29 août 2008

Financer le RSA avec efficacité: analyse synthétique Le principe d'équité:

 

Cet aspect est d'autant plus important que le RSA est mis en place dans un soucis d'équité. Cette indispensable mesure vise en effet à favoriser un retour à l'emploi en supprimant les trappes à inactivité qui apparaissent actuellement, cas où la reprise d'un emploi entraîne une baisse des revenus du ménage.

La solution de financement par la suppression de la prime pour l'emploi était à ce titre particulièrement inadaptée (cf notes précédentes sur ce blog) car elle aurait généré d'autres effets de seuil.

La taxation du capital avec un taux unique peut faire penser à un taux qui pèsera de la même manière pour tous. En fait la réalité sera différente.

La propension à épargner (part du revenu épargné) croit avec le revenu et le patrimoine est donc beaucoup plus concentré que les revenus car il est l'accumulation de cet épargne. Donc la relation entre revenus du capital et ensemble des revenus devrait conduire à un impôt avec un poids non pas proportionnel mais plutôt progressif si on le rapporte à l'ensemble des revenus. Les plus touchés seront indéniablement les rentiers, mais surtout les retraités, les classes moyennes aisées (upper middle class) et les plus riches (sauf si le bouclier fiscal s'applique aussi sur cette taxe, auquel cas les plus riches ne supporteraient absolument pas le poids de cette taxe!). Les plus riches sont aussi les plus à même à pratiquer l'évasion fiscal si cette taxe le justifiait.

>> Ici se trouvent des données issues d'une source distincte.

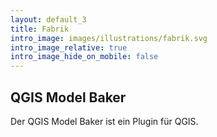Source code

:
 ```yaml
---
layout: default_3
title: Fabrik
intro_image: images/illustrations/fabrik.svg
intro_image_relative: true
intro_image_hide_on_mobile: false
---
```

## QGIS Model Baker

Der QGIS Model Baker ist ein Plugin für QGIS. 


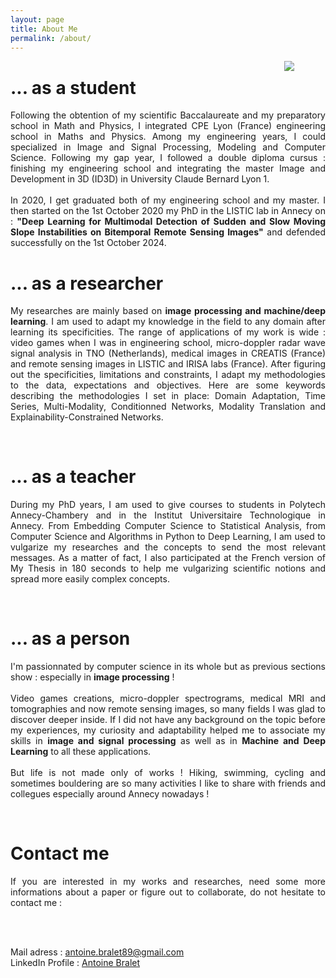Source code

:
 ```yaml
---
layout: page
title: About Me
permalink: /about/
---
```


<img align="right" hspace=50px src="/images/PhotoPro.jpg">

# ... as a student

<div style="text-align: justify"> 

Following the obtention of my scientific Baccalaureate and my preparatory school in Math and Physics, I integrated CPE Lyon (France) engineering school in Maths and Physics. Among my engineering years, I could specialized in Image and Signal Processing, Modeling and Computer Science. Following my gap year, I followed a double diploma cursus : finishing my engineering school and integrating the master Image and Development in 3D (ID3D) in University Claude Bernard Lyon 1.
<br/><br/>
In 2020, I get graduated both of my engineering school and my master. I then started on the 1st October 2020 my PhD in the LISTIC lab in Annecy on : <b>"Deep Learning for Multimodal Detection of Sudden and Slow Moving Slope Instabilities on Bitemporal Remote Sensing Images"</b> and defended successfully on the 1st October 2024. 
</div>



# ... as a researcher

<div style="text-align: justify">

My researches are mainly based on <b>image processing and machine/deep learning</b>. I am used to adapt my knowledge in the field to any domain after learning its specificities. The range of applications of my work is wide : video games when I was in engineering school, micro-doppler radar wave signal analysis in TNO (Netherlands), medical images in CREATIS (France) and remote sensing images in LISTIC and IRISA labs (France). After figuring out the specificities, limitations and constraints, I adapt my methodologies to the data, expectations and objectives. Here are some keywords describing the methodologies I set in place: Domain Adaptation, Time Series, Multi-Modality, Conditionned Networks, Modality Translation and Explainability-Constrained Networks.

</div>

&nbsp;

# ... as a teacher

<div style="text-align: justify">

During my PhD years, I am used to give courses to students in Polytech Annecy-Chambery and in the Institut Universitaire Technologique in Annecy. From Embedding Computer Science to Statistical Analysis, from Computer Science and Algorithms in Python to Deep Learning, I am used to vulgarize my researches and the concepts to send the most relevant messages. As a matter of fact, I also participated at the French version of My Thesis in 180 seconds to help me vulgarizing scientific notions and spread more easily complex concepts.

</div>

&nbsp;

# ... as a person

<div style="text-align: justify">

I'm passionnated by computer science in its whole but as previous sections show : especially in <b>image processing</b> !
<br/><br/>
Video games creations, micro-doppler spectrograms, medical MRI and tomographies and now remote sensing images, so many fields I was glad to discover deeper inside. If I did not have any background on the topic before my experiences, my curiosity and adaptability helped me to associate my skills in <b>image and signal processing</b> as well as in <b>Machine and Deep Learning</b> to all these applications. 
<br/><br>
But life is not made only of works ! Hiking, swimming, cycling and sometimes bouldering are so many activities I like to share with friends and collegues especially around Annecy nowadays ! 

</div>

&nbsp;

# Contact me

<div style="text-align: justify">

If you are interested in my works and researches, need some more informations about a paper or figure out to collaborate, do not hesitate to contact me : 

<br/><br/>

Mail adress : antoine.bralet89@gmail.com <br/> LinkedIn Profile : <a href="https://www.linkedin.com/in/antoine-bralet-097385159/">Antoine Bralet</a>

</div>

Ce n'est en rien une compensation du « paquet fiscal » comme je l'ai malheureusement entendu dire dans la bouche d'un député socialiste car les contribuables qui supporteront cette taxe seront bien plus nombreux que ceux qui ont bénéficié du « paquet ». Malgré tout il apparaît que par cette taxe les risques économiques seront très faibles eu égard aux bénéfices attendus de la mise en place du RSA si on s'en tient à une taxe de 1,1% sur les revenus du capital, mais il faudra cependant rester vigilant sur la nécessité d'une revalorisation compensatoire des petites retraites.